In ‘Ladies Kindly Remove Your Hats’ the cinematic imagery evokes a feeling of a reworked film noir where we have a questioning of genre allied to a dreamy soundscape which almost lulls you into sense of complacency. The opening lines – ‘Don’t put me on a pedestal / because I will let you / down…’ leads to – ‘It’s probably that I’m trying / to provoke a murder. My murder / flicks across soft millinery, bang / against the auditorium. …’ – a few stanzas later. The reference to ‘a flightless bird’ in the final stanza echoes the title as well as hinting, perhaps at Ibsen’s A Doll’s House. ‘Leda and the Ostrich’ refers presumably to both the Yeats poem and to ‘a painting in a gallery’ with some wonderfully playful, subversive language which seems to suggest a crazed form of taxidermy (I couldn’t help thinking of Psycho at this point) yet also forces the reader to up his or her game:

 

                    The beam is strong enough to change

          a painting in a gallery,

                     a Type A oeuvre like Leda and the Swan,

 

               into something breathtakingly bastard: half-blood

                 gorgeous, treacherous lovely mongrel

          sexy fresco and oils where plaster

 

          forms a physical bond

                      with paint. And the painted swan

          becomes an ostrich. And all

                      the gallery birds go monster – a camel sparrow neck

 

          snakes around Leda where a swan once stood:

 

          this is the pull of your honeytrap mouth on the lip of a cup.

          I search my body until I know it’s illegal

 

          and Leda skirts a bird-beast in a painting in a gallery.

 

                  (from ‘Leda and the Ostrich’)  

 

From ‘Flight’ we have the following opening passage which again suggests a negative relationship between our species and the natural world with a combination of irony, melodrama and surreal violence:

 

          It was an accident.

          A twinjet

          and a duo of giant birds,

          ingested,

          one down each engine.

               First, bang into the blade root,

          second across the nose cone.

          And the plane slips

 

          and falls

          into a stately home.

          Always the most unruined thing,

          trashed.

          And so

          a mansion with a jet through its middle,

          and all the branded napkins

          up in a flurry,

          the seats’ under-foam all showing,

          a big house full of seat belts

          and relatives.

 

The following ‘headline’ – ‘ONLY GARDEN BIRDS AND THE FAMILY BUDGIE SURVIVE’ – adds to the absurd nature of a depiction probably loosely based on an actual incident and the line ‘a mansion with a jet through its middle’ reminded me, incongruously, no doubt, of the sculpted shark which features in a domestic dwelling in Headington, Oxford, which has finally been ‘officially accepted’ as part of the local environment.
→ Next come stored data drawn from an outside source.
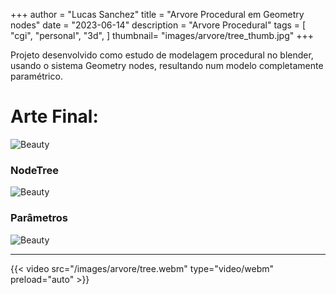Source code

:  +++
author = "Lucas Sanchez"
title = "Arvore Procedural em Geometry nodes"
date = "2023-06-14"
description = "Arvore Procedural"
tags = [
    "cgi",
    "personal",
    "3d",
]
thumbnail= "images/arvore/tree_thumb.jpg"
+++

Projeto desenvolvido como estudo de modelagem procedural no blender, usando o sistema Geometry nodes, resultando num modelo completamente paramétrico.

# Arte Final:

![Beauty](/images/arvore/arvore01.jpg)

### NodeTree

![Beauty](/images/arvore/arvore02.jpg)

### Parâmetros

![Beauty](/images/arvore/arvore03.jpg)

---


{{< video src="/images/arvore/tree.webm" type="video/webm" preload="auto" >}}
The matter of fact nature of the above narrative, allied to such strange and unsettling imagery throughout this collection leads the reader (this reader!) into all sorts of odd byways and offbeat analogies. Surrealist influences abound and remain an effective way of dealing with trauma, global injustice and the sheer horror of real life events. Rosemarie Corlett has a knack of combining an often glamorous, seductive style with something more shocking if indirect, allusive, elusive and compelling.

 

          To be one of your things

 

          There’s a plane

                      draped over the beach.

          Wings out, on its front – a toddler napping,

                                      three windows missing,

          And the very tip of its nose

          might be gone.

          It’s no beast

 

          in silence like this;

          the sun

          draws dark circles

          under two white wings – a miscarriage.

          I don’t wish

 

          to do anything again.

                            Especially help.

                            I realise now

          with brute salience

                            that I was never, ever born

          to be useful.

 

There’s a strong sense of vulnerability in these lyric poems. Images of flight and flightlessness in the avian world combine with human concerns and there’s a subtle feminism underlying the themes. Flightless Bird is a terrific debut and one which requires careful re-reading as its multi-layers don’t give themselves up easily. These are poems which stimulate and make you think and which quite often take you off guard. They are also quite beautiful.